Premièrement, si l'existence de telles bases de données est aujourd'hui obligatoire pour les États membres de l'Union européenne, force est de constater que la grande majorité des États hors Union européenne ne disposent pas de tels registres. Ainsi, ces outils ont certes favorisé une meilleure transparence de l'information au niveau de l'Union européenne, mais ils n'ont de fait pas permis de régler le problème de l'accès aux informations des pays tiers, et notamment des paradis fiscaux. À cet égard, l'association Oxfam France, dans le cadre d'une table ronde sur les Pandora Papers organisée par la commission des finances le 13 octobre 2021 118 ( * ) a notamment regretté que l'existence d'un registre national de bénéficiaires effectifs publiquement accessible et exploitable par l'administration fiscale ne constitue pas un critère d'inscription sur les listes noires de l'UE.

Par ailleurs, le caractère incomplet des registres existants les rend mécaniquement beaucoup moins exploitables pour l'administration fiscale.

En France le degré de complétude du registre des bénéficiaires effectifs des sociétés représenterait 75 %, ce qui correspond à environ à 3,5 millions d'informations déclarées 119 ( * ) . Ainsi, près de 25 % des sociétés assujetties à l'obligation de déclaration n'ont pas déclaré l'identité de leurs bénéficiaires effectifs.

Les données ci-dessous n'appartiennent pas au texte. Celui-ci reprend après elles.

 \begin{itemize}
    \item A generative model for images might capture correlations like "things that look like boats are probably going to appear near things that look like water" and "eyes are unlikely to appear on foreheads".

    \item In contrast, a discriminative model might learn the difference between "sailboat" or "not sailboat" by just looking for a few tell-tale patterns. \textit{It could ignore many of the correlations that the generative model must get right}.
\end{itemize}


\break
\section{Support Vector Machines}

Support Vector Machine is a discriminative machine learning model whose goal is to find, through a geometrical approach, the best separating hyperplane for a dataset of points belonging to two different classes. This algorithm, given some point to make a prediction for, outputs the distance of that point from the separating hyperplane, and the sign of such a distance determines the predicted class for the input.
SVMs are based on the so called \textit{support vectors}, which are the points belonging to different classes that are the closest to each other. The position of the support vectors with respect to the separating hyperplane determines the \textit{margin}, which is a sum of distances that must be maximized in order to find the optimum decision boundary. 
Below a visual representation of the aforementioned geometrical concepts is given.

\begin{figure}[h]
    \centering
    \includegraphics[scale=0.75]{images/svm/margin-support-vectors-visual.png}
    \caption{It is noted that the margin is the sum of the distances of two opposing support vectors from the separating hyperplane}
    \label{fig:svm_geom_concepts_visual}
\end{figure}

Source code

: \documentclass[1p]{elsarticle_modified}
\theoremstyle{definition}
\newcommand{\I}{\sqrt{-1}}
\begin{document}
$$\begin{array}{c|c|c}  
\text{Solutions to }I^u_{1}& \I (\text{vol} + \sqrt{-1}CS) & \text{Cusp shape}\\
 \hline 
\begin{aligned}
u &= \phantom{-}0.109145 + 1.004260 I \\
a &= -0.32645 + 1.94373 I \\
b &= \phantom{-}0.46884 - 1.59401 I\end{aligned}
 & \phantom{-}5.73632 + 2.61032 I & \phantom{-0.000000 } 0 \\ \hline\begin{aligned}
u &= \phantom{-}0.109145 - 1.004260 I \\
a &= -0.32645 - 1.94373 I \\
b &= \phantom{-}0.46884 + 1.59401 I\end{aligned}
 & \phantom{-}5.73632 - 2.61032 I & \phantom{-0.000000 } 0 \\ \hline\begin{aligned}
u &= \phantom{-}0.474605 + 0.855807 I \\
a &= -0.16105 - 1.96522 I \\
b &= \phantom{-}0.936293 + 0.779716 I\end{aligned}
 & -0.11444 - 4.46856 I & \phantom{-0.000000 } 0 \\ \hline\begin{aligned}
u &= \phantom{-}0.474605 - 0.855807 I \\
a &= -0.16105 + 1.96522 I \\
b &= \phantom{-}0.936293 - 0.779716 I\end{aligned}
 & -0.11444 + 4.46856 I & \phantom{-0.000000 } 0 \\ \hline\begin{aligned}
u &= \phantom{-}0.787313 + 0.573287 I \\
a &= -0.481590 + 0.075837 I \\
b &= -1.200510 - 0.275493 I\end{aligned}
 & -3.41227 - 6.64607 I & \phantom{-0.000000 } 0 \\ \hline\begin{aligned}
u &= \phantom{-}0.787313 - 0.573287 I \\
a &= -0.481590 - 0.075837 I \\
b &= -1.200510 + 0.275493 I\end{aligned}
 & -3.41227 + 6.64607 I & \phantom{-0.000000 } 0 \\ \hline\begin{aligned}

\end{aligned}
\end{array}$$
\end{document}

D'après les éléments communiqués par Transparency International , les principales structures défaillantes seraient les sociétés civiles, et plus particulièrement les sociétés civiles immobilières (SCI) 120 ( * ) . Or, il peut arriver qu'une SCI soit impliquée dans un schéma de blanchiment du produit de la corruption internationale.

Il est essentiel, pour garantir l'effectivité de cet outil, de s'assurer que les sanctions pour défaut de déclaration de ces bénéficiaires effectifs soient appliquées. Or, aucune information ne serait actuellement publiée à ce sujet 121 ( * ) .

Recommandation n° 16 ( greffiers des tribunaux de commerce ) : veiller à l'application de sanctions en cas de défaut de renseignement du registre des bénéficiaires effectifs.

Recommandation n° 17 ( Gouvernement ) : publier chaque année des statistiques concernant l'application des sanctions relatives au défaut de renseignement des bénéficiaires effectifs de sociétés.

b) Optimiser l'utilisation des registres par un croisement avec d'autres données existantes

Il est également essentiel, dès lors que la complétude des registres est garantie, de pouvoirs disposer des outils techniques afin d'en exploiter tout le potentiel.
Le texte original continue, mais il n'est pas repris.